I swear we had the same hook size convo last year but oh well here is my 2 cents. I never felt the need to go over a size 4 for kings in the river or pier and I never go over 10 lb test leader. I think the most important thing is using a balanced rig. Meaning if you are using smaller hooks use lighter leader same for bigger hooks and heavier leader. I usually try to use just enough skein to get the fish to bite nothing more nothing less. Ive had days where huge chunks worked and in certain situations only small pieces got bit. 

Now can we please just get 3-4 days of a consistent wind with some good rain??? Im so ready for kings to flood the rivers 

Just wanted to add Kings often mouth the bait and hold it there before the float ever moves ESPECIALLY IN FROG WATER! I could not count how many times I seen my float barely twitch and I set the hook and its fish on! Kinda like the drift fisherman if you see or feel anything unnatural set the hook!


----------



## gillhunter

Anyone have some nifty way to wrap/store/transport your premade leaders? 

I tried taping them and storing in a fly box but tape is hard to get off.


----------



## JimP

gillhunter said:


> Anyone have some nifty way to wrap/store/transport your premade leaders?
> 
> I tried taping them and storing in a fly box but tape is hard to get off.


A strip of two sided velcro, fold over and stepladder the leaders about an inch or two apart...depending on the size of the coil. 
Or 1/4" x 2" pieces folded over the coils individually.
1/4" - 1/2" x 3" to 4" strips also are good for holding 2 piece rod sections together when taken down.


----------



## cmueller302

Take a noodle that kids use in the pool and cut it in foot long sections. Buy coated paper clips and cut them in half. Stick hooks in foam noodle and wrap leader around noodle take half paper clip and secure tag end. Works great for harnesses also and is really cheap.
Casey

_OutdoorHub Mobile, the information engine of the outdoors_


----------



## tommytubular

gillhunter said:


> Anyone have some nifty way to wrap/store/transport your premade leaders?
> 
> I tried taping them and storing in a fly box but tape is hard to get off.

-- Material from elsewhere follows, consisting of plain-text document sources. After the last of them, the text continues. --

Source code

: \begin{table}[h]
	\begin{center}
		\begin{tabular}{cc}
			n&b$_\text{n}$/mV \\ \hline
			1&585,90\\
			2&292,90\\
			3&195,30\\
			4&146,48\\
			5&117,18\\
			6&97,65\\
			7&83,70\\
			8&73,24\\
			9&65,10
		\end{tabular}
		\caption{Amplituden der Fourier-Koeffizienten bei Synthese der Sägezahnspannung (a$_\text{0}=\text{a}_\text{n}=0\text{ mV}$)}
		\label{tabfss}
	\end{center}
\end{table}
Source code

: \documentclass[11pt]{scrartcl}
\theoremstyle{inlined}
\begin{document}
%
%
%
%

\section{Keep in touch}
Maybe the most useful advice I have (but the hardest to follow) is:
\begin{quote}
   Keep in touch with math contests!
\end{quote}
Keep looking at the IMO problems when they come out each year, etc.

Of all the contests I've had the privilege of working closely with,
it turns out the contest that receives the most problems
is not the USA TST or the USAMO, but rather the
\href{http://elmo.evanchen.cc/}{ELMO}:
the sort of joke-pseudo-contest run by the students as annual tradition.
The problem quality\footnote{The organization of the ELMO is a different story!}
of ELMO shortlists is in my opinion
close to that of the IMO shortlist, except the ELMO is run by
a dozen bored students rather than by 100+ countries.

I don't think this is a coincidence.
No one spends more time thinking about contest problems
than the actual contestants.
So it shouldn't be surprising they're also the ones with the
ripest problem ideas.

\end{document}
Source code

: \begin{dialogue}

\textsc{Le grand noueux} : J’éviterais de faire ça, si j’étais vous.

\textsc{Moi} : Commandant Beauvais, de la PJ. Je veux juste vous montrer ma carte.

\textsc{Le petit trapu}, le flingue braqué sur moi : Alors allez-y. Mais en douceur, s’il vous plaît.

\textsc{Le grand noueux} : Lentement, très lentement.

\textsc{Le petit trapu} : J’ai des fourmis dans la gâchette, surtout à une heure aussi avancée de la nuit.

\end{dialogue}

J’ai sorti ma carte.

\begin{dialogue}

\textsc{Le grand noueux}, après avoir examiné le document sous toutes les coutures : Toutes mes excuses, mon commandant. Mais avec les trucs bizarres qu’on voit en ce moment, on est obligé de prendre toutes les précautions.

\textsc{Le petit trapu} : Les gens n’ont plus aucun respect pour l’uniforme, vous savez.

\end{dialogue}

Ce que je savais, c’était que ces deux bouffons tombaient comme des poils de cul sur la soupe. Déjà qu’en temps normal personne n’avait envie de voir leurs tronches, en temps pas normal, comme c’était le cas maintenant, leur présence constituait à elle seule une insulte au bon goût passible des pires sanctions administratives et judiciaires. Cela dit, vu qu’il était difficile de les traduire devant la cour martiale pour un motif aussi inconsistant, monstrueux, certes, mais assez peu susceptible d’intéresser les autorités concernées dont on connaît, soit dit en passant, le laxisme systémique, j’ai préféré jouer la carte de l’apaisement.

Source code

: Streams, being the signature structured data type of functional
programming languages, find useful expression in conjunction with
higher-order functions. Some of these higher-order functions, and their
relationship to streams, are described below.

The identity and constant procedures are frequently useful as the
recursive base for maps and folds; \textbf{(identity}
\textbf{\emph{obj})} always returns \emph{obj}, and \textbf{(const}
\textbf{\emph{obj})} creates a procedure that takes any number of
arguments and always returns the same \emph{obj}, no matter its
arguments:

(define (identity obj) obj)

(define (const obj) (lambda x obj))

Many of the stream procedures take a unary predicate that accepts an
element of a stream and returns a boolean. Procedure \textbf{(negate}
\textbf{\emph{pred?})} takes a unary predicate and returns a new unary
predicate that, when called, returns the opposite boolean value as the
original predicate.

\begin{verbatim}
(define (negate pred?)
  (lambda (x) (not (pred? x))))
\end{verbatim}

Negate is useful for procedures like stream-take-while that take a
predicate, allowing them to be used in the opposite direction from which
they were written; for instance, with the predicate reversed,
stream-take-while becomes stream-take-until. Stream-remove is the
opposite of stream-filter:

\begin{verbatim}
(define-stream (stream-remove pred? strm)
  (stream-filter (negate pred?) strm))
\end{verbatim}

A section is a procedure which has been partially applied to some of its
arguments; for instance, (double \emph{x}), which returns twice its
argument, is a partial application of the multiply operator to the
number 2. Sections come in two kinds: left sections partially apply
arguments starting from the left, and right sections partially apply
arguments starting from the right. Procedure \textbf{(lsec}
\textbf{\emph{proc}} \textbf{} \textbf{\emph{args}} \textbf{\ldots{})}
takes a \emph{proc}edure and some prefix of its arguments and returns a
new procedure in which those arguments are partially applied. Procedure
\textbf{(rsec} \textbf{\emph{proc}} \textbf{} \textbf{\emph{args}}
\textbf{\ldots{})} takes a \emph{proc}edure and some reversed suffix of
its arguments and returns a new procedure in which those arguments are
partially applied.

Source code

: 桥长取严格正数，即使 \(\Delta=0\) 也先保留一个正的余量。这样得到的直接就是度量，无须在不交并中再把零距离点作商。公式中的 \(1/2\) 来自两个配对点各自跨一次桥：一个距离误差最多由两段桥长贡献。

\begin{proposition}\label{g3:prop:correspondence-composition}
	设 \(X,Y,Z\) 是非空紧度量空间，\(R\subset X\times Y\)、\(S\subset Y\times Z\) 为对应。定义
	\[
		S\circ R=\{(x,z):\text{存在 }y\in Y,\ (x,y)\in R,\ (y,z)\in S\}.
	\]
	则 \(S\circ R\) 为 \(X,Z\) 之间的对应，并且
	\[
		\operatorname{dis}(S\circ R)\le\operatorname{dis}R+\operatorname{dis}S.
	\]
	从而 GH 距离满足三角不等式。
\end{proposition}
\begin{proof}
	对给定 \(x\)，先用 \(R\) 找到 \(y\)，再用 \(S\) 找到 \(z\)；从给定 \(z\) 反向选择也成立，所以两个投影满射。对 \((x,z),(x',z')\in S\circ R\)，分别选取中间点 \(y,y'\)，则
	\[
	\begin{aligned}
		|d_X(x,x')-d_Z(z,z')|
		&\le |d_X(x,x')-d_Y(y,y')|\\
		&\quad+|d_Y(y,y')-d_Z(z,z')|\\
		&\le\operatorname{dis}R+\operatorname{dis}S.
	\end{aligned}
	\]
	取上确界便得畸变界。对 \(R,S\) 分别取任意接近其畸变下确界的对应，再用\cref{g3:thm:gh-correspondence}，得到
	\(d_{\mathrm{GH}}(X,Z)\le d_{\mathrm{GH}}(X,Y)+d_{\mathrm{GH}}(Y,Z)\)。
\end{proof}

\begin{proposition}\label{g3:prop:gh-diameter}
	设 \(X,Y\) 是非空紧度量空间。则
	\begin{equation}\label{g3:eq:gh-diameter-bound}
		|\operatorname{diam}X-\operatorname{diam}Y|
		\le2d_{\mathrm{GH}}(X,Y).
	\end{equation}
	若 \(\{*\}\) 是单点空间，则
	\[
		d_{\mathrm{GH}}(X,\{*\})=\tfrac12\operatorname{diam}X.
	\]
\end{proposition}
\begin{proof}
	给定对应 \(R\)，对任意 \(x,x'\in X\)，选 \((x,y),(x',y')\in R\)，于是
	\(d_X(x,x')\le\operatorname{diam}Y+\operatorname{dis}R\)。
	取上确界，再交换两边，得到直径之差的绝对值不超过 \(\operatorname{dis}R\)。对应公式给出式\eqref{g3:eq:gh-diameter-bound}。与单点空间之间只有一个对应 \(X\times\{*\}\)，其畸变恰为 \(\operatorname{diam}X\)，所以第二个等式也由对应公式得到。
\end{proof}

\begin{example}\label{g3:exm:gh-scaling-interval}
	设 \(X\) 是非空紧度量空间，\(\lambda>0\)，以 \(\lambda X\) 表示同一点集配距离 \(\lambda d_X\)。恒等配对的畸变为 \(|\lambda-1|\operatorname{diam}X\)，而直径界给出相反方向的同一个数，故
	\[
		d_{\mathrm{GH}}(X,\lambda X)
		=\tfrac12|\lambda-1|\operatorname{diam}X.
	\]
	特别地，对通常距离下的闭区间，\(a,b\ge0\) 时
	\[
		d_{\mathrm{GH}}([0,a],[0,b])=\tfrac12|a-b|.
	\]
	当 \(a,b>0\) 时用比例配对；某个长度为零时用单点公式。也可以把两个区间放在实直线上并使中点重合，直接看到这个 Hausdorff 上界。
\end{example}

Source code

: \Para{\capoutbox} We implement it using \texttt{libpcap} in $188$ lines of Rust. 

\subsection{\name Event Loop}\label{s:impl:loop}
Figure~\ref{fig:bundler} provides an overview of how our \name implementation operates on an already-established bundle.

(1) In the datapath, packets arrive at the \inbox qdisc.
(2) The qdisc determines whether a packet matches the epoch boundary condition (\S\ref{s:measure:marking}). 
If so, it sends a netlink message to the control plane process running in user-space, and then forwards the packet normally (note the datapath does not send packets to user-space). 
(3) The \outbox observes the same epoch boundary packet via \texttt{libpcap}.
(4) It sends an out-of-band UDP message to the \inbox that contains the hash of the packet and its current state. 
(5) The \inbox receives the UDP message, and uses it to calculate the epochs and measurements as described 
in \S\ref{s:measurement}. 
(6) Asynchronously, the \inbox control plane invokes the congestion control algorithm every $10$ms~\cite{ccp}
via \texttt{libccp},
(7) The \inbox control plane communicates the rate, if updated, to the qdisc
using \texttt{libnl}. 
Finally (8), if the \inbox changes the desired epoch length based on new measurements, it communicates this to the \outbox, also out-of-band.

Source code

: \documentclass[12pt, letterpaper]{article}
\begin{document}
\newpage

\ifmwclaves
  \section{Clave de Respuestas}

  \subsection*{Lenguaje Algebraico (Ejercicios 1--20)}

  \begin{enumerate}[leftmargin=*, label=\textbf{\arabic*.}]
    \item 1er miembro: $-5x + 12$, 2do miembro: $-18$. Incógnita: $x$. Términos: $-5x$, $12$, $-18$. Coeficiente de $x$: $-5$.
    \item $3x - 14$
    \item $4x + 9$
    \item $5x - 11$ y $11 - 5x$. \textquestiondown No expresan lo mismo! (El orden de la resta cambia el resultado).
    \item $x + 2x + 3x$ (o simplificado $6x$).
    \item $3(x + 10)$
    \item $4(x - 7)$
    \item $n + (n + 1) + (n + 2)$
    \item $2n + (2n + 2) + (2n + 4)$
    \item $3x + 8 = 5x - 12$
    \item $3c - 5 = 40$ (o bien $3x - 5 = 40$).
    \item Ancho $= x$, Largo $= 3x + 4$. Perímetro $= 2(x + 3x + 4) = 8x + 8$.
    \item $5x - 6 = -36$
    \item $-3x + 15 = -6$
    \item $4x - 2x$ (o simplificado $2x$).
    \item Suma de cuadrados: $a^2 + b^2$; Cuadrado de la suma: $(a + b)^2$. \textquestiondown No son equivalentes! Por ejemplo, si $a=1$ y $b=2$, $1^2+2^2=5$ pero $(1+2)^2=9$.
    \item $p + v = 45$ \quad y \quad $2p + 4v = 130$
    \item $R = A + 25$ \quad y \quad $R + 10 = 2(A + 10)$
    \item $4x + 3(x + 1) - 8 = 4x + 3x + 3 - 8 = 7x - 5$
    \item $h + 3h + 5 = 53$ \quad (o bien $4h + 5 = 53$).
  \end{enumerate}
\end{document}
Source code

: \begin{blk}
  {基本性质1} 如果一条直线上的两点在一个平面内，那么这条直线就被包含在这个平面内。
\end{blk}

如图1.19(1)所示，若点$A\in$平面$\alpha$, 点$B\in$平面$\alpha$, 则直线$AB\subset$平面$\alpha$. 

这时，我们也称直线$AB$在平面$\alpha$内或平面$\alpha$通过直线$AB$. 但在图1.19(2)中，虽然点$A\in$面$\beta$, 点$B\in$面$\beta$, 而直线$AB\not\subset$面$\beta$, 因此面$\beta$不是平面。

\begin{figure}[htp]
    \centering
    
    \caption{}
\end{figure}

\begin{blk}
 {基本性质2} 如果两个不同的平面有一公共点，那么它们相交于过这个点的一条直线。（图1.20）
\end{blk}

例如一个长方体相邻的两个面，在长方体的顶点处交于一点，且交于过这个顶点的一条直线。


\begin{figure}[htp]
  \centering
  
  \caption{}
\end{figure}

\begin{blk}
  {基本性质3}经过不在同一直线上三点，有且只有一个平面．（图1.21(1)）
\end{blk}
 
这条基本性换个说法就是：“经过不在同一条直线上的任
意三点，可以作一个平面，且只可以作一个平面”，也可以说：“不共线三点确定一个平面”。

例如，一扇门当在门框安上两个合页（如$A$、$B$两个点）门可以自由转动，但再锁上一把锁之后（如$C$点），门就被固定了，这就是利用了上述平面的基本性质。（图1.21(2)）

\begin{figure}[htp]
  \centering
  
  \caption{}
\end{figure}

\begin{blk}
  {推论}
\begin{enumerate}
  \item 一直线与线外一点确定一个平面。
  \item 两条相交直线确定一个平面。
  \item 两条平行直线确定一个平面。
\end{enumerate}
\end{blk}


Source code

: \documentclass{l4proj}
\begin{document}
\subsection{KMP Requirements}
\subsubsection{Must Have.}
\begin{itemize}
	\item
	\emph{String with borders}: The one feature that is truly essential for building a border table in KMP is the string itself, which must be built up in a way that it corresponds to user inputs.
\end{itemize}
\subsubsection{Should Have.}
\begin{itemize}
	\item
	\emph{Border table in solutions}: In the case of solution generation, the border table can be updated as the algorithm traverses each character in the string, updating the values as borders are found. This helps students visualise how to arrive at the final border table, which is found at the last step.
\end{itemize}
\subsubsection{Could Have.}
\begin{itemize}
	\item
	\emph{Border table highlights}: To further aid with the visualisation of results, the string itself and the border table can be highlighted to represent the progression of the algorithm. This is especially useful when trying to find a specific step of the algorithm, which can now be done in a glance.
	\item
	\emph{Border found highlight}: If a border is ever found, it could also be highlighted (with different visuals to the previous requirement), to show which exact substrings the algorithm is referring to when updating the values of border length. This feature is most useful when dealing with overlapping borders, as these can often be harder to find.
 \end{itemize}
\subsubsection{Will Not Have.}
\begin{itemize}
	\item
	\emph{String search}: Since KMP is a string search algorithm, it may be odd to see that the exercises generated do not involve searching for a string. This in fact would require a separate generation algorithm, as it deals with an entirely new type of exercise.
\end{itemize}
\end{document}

Pick yourself up a leader wallet... cheap and very functional

Get one at any flyshop


----------



## lostontheice

well..fished all day sat...first spot..couldn't get anything to hit skein,but they would hit a black leach,and a red single egg pattern...9 fish on,3 landed(gave one to a kid that asked for a fish)..second spot..couldnt get anything to hit with a float on..reset and bounced on the bottom with a slip sinker,that was the trick..over 20 fish on,got 8 in..if it was drifting they wouldn't hit..but if it sat in the current,they would move up and suck it in..no real hard hits,more like fishing trout with worms,about the same feeling..would have got more in but started with 12lb line and after loosing alot of fish,switched to 15# max.and set the drag a little tighter..still lost a bunch to logs and extra line in the river..now i have about 1 1/2 gal.of skein,so should be all set for the next trip..one guestion,the last hen had real loose skein,does this make a difference in the way to fish it,or is it about the same as the little tighter batch i started with..not sure if i should try to fish it the same,or tie it into skein bags??..thanks for the tips on this thread,it helped alot..lost


----------



## lostontheice

gillhunter said:


> Anyone have some nifty way to wrap/store/transport your premade leaders?
> 
> I tried taping them and storing in a fly box but tape is hard to get off.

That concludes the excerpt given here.